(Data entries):
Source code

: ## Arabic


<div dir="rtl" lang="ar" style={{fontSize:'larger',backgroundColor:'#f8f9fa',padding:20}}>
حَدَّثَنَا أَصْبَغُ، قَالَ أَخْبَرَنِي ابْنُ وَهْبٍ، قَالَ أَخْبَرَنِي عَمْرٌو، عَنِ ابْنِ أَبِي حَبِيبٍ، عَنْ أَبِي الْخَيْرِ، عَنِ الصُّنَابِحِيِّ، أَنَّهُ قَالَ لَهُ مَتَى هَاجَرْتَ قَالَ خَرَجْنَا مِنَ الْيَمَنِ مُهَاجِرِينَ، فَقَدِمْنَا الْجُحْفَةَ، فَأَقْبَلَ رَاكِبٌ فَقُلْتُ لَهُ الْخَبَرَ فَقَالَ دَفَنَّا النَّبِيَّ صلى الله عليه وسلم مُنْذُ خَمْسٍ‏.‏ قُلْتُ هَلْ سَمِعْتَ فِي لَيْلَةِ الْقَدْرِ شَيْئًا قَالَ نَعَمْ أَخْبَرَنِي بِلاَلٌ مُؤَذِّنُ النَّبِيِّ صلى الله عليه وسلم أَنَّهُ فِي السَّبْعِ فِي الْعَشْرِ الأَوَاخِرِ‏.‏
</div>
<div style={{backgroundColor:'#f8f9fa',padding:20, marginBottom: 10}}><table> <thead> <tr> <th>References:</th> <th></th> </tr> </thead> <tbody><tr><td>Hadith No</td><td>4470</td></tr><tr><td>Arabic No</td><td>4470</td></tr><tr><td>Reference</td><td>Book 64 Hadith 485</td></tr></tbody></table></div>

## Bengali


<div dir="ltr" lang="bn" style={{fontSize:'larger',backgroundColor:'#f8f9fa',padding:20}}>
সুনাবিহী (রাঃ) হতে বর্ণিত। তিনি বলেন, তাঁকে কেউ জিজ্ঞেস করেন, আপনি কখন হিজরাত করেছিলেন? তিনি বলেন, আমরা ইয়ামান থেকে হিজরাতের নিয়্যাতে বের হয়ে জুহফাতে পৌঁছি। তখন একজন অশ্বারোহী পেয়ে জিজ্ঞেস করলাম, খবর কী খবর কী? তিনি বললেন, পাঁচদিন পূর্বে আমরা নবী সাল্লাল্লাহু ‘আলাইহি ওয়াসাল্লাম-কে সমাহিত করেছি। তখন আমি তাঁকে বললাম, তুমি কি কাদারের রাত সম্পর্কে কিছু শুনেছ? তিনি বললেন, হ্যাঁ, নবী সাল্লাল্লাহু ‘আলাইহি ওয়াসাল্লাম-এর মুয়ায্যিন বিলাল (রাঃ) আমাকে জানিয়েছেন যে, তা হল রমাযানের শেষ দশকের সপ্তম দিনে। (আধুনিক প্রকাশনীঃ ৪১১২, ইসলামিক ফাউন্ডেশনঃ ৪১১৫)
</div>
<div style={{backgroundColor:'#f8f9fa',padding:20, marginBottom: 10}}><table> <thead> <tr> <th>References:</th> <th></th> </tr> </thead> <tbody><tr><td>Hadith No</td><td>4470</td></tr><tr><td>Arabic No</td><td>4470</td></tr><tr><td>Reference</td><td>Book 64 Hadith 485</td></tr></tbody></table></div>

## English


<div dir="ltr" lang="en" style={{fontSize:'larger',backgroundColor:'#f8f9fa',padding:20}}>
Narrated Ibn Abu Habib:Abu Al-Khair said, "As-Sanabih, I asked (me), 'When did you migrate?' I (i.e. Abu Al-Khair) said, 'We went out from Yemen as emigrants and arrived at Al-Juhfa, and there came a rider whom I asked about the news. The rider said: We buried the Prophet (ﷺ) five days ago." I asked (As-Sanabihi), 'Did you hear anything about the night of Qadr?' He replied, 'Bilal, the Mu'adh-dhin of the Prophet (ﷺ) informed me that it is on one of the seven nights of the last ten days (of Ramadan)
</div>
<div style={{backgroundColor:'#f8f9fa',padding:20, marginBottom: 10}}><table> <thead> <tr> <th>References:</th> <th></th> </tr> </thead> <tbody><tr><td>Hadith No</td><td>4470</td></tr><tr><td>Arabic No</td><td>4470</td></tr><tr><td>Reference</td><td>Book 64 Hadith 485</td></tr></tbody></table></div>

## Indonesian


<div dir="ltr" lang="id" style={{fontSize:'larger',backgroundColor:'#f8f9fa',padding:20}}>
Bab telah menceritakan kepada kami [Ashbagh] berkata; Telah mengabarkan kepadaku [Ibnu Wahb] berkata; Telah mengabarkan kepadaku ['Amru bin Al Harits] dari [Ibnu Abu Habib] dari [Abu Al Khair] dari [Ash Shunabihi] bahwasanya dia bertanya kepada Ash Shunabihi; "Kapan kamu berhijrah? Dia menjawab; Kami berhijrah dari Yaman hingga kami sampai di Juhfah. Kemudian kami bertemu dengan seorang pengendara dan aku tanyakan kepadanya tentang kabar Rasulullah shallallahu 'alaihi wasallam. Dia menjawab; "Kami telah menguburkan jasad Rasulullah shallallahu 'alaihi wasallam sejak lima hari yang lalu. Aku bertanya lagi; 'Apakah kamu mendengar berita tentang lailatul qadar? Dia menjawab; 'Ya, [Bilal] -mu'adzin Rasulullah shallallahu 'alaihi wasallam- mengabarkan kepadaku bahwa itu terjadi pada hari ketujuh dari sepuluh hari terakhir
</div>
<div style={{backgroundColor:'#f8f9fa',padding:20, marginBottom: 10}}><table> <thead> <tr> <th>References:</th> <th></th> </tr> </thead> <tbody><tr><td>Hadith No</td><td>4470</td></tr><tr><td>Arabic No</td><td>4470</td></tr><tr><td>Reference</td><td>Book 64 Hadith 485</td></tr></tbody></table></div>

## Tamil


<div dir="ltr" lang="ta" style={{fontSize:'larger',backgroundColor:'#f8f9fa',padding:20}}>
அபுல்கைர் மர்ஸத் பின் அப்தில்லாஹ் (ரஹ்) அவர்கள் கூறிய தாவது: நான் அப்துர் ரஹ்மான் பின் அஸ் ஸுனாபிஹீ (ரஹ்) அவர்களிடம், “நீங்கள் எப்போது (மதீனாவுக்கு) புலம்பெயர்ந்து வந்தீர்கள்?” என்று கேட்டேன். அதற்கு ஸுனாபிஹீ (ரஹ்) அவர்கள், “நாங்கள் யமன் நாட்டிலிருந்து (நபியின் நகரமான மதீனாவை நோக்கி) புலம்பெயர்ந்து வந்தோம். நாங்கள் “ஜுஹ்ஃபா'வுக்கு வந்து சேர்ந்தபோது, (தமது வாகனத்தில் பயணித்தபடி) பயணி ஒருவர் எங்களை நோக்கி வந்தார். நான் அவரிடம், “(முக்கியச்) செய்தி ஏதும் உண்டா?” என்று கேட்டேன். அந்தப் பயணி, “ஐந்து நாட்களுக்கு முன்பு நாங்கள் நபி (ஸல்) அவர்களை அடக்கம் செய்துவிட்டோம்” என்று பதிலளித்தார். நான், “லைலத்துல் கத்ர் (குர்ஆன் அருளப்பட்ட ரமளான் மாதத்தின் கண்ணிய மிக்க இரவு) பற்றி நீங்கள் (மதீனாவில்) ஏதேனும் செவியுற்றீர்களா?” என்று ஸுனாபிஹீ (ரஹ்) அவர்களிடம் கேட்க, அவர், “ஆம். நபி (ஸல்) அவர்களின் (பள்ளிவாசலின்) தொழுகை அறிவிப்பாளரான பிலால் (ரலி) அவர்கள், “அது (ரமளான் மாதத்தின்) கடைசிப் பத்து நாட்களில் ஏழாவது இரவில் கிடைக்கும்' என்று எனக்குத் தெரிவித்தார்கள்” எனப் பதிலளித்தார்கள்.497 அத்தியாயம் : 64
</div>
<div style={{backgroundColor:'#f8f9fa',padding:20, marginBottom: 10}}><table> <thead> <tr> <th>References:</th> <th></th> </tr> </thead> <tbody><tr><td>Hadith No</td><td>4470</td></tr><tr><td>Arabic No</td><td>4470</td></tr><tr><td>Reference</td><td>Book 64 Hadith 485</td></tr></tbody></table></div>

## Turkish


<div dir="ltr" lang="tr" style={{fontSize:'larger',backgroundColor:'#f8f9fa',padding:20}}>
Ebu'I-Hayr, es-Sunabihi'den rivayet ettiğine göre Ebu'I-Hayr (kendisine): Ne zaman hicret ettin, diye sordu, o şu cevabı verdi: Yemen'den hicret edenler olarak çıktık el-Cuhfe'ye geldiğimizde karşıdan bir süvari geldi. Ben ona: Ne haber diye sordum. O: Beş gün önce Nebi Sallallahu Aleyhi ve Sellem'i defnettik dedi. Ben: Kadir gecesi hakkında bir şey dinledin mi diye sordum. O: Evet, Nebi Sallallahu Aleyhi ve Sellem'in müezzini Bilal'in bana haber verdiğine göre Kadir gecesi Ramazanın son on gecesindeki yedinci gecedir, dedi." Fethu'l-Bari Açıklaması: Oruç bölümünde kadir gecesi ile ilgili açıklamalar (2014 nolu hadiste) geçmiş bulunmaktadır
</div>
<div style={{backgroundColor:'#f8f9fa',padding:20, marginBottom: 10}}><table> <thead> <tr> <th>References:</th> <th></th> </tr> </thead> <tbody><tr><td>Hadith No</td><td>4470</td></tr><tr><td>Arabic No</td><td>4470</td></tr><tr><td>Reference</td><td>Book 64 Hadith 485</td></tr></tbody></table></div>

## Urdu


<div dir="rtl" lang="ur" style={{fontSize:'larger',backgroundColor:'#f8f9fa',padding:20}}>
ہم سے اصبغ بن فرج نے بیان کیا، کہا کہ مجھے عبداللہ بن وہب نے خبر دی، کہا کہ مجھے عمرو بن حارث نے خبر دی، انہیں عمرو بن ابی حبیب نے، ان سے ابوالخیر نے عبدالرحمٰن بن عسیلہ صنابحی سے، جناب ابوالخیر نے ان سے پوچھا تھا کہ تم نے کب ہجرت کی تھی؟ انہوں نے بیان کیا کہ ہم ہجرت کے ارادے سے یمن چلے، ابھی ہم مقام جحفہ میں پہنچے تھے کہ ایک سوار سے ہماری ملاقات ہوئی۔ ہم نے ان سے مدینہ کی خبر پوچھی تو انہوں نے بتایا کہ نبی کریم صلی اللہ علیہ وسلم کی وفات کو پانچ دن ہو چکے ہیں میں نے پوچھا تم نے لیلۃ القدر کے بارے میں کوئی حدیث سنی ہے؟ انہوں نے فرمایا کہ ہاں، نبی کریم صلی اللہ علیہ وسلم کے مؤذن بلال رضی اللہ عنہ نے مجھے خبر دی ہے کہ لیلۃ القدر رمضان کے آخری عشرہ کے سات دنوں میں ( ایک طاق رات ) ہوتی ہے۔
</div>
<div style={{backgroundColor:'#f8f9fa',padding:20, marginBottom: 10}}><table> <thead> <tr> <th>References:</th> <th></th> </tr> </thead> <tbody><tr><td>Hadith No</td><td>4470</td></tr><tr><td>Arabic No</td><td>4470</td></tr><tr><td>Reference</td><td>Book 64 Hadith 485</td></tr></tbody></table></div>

(Task details):
Check every line above for the string "larger", and copy the ones that have it.

(Task output):
<div dir="rtl" lang="ar" style={{fontSize:'larger',backgroundColor:'#f8f9fa',padding:20}}>
<div dir="ltr" lang="bn" style={{fontSize:'larger',backgroundColor:'#f8f9fa',padding:20}}>
<div dir="ltr" lang="en" style={{fontSize:'larger',backgroundColor:'#f8f9fa',padding:20}}>
<div dir="ltr" lang="id" style={{fontSize:'larger',backgroundColor:'#f8f9fa',padding:20}}>
<div dir="ltr" lang="ta" style={{fontSize:'larger',backgroundColor:'#f8f9fa',padding:20}}>
<div dir="ltr" lang="tr" style={{fontSize:'larger',backgroundColor:'#f8f9fa',padding:20}}>
<div dir="rtl" lang="ur" style={{fontSize:'larger',backgroundColor:'#f8f9fa',padding:20}}>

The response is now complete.